The explosion of automobile production in the first decade of the Twentieth Century inevitably created a curiosity and demand for places to go, and a need for the roads to get there. An increase in popular travel had been seen previously with the completion of the First Transcontinental Railroad in 1869, but in many ways the emergence of the automobile was more significant for the depth and breadth of travel it permitted. Car travel allowed for afternoon jaunts to the nearby town, as well as months of wandering, hitting every nook and cranny and tiny sidelight that had never seen the likes of a railroad. The Interstate Highway System, completed in 1956, finally cemented the ability of adventurers, poetic souls and amateur sociologists to see the country in a novel way. From the very beginning, this public brought their pencils (and pens, typewriters and laptops) and heaped their works upon the shelves here at the library.
The Milstein Division’s array of travelogues is a gem of a collection containing hundreds of volumes.

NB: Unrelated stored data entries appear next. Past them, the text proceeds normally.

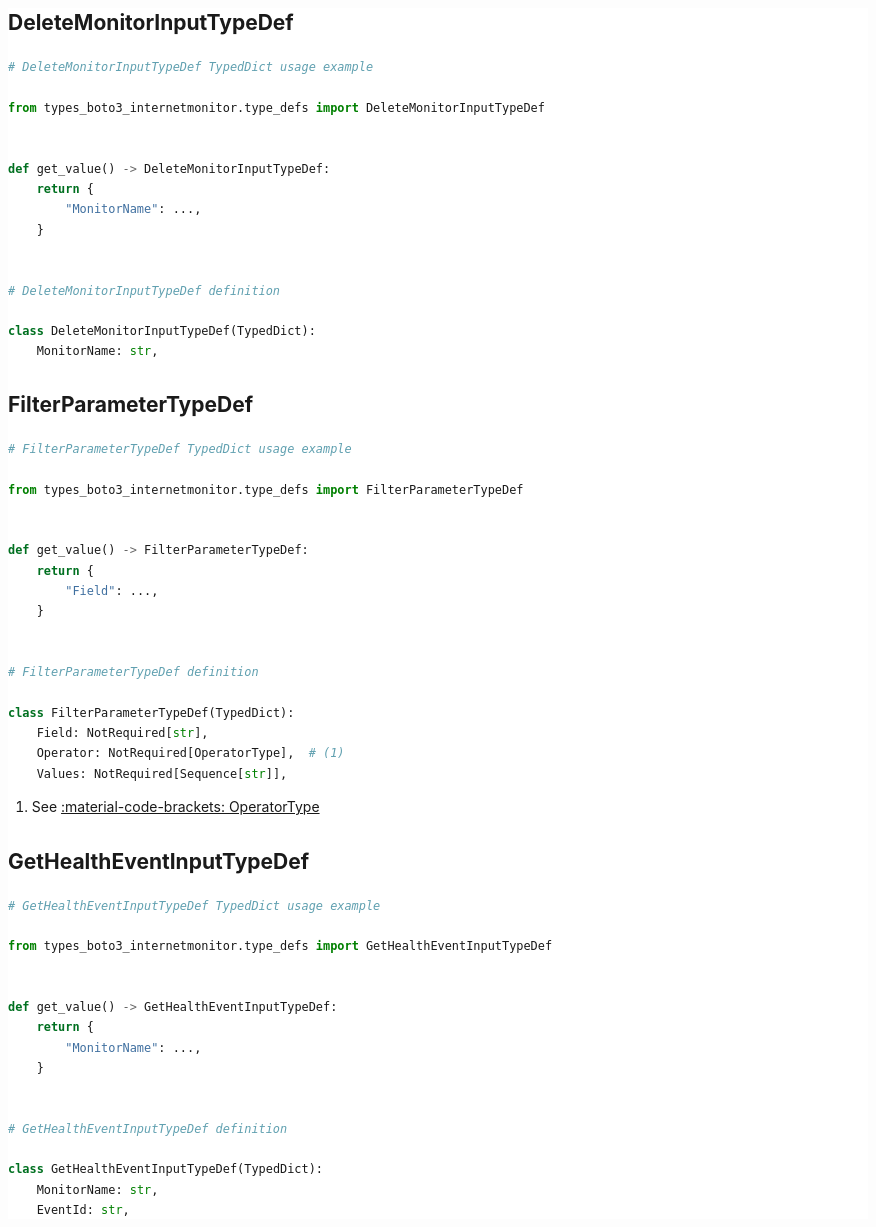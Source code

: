 
## DeleteMonitorInputTypeDef

```python
# DeleteMonitorInputTypeDef TypedDict usage example

from types_boto3_internetmonitor.type_defs import DeleteMonitorInputTypeDef


def get_value() -> DeleteMonitorInputTypeDef:
    return {
        "MonitorName": ...,
    }


# DeleteMonitorInputTypeDef definition

class DeleteMonitorInputTypeDef(TypedDict):
    MonitorName: str,
```


## FilterParameterTypeDef

```python
# FilterParameterTypeDef TypedDict usage example

from types_boto3_internetmonitor.type_defs import FilterParameterTypeDef


def get_value() -> FilterParameterTypeDef:
    return {
        "Field": ...,
    }


# FilterParameterTypeDef definition

class FilterParameterTypeDef(TypedDict):
    Field: NotRequired[str],
    Operator: NotRequired[OperatorType],  # (1)
    Values: NotRequired[Sequence[str]],
```

1. See [:material-code-brackets: OperatorType](./literals.md#operatortype)

## GetHealthEventInputTypeDef

```python
# GetHealthEventInputTypeDef TypedDict usage example

from types_boto3_internetmonitor.type_defs import GetHealthEventInputTypeDef


def get_value() -> GetHealthEventInputTypeDef:
    return {
        "MonitorName": ...,
    }


# GetHealthEventInputTypeDef definition

class GetHealthEventInputTypeDef(TypedDict):
    MonitorName: str,
    EventId: str,
```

Covering travel from the age of the explorers to the modern day, the collection continues to grow. Among the categories of American travel writing we hold are journals documenting Western exploration (Lewis & Clark), the travel diaries of famous authors (Mark Twain) and presidents (Theodore Roosevelt), theme-based travel (books on Route-66), and the musings of foreign nationals seeing the country for the first time (G.K. Chesterton).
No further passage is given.